In 1982, dissatisfied with the rates of pay and the small audience offered by literary magazines, Bruce Pascoe attempted to find support for a new magazine that would feature short fiction. Unable to secure support, Pascoe used the money from his share of the sale of a house to finance a print run of 20,000 copies of Australian Short Stories for Christmas 1982. Launched by Bob Hawke, the first issue sold 12,000 copies, a significant amount for a literary magazine. From that time, Australian Short Stories sold, on average, 6,000 copies per issue. The magazine was described as presenting 'the best of the established Australian writers and illustrators together with the new literary and art talent in the country' (Editorial no. 1, 1982)
Pascoe aimed to make Australian Short Stories as accessible as possible by distributing the magazine widely. With the assistance of a distributor and Pascoe's perseverance in his own region, Australian Short Stories was a success in newsagencies. It was also sold in many bookstores.

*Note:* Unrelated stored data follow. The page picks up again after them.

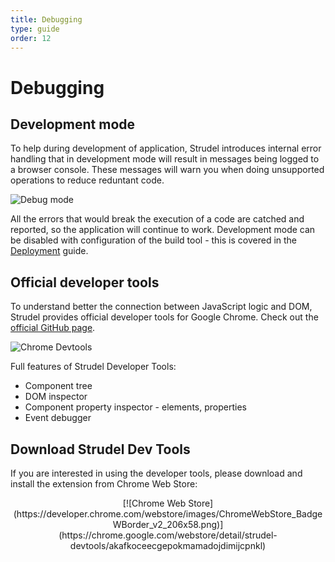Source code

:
 ```yaml
---
title: Debugging
type: guide
order: 12
---
```


# Debugging

## Development mode

To help during development of application, Strudel introduces internal error handling that in development mode will result in messages being logged to a browser console. These messages will warn you when doing unsupported operations to reduce reduntant code.

![Debug mode](/images/guide/debug.png)

All the errors that would break the execution of a code are catched and reported, so the application will continue to work. Development mode can be disabled with configuration of the build tool - this is covered in the [Deployment](/guide/deployment.html) guide.

## Official developer tools

To understand better the connection between JavaScript logic and DOM, Strudel provides official developer tools for Google Chrome. Check out the [official GitHub page](https://github.com/strudeljs/strudel-devtools).

![Chrome Devtools](/images/guide/devtools.png)

Full features of Strudel Developer Tools:

* Component tree
* DOM inspector
* Component property inspector - elements, properties
* Event debugger

## Download Strudel Dev Tools

If you are interested in using the developer tools, please download and install the extension from Chrome Web Store:
<div style="text-align:center">
[![Chrome Web Store](https://developer.chrome.com/webstore/images/ChromeWebStore_BadgeWBorder_v2_206x58.png)](https://chrome.google.com/webstore/detail/strudel-devtools/akafkoceecgepokmamadojdimijcpnkl)
</div>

With financial assistance from the Literature Board, Pascoe was able to maintain an important place for fiction writers to publish their work. But by 1998, he and his co-editor, Lyn Harwood, stepped back from the editorial responsibility of handling up to 150 manuscripts per week to concentrate on their own work. Howard Firkin took over as editor for the sixty-second issue in 1998, but only three more issues were produced. Australian Short Stories ceased production in 2000.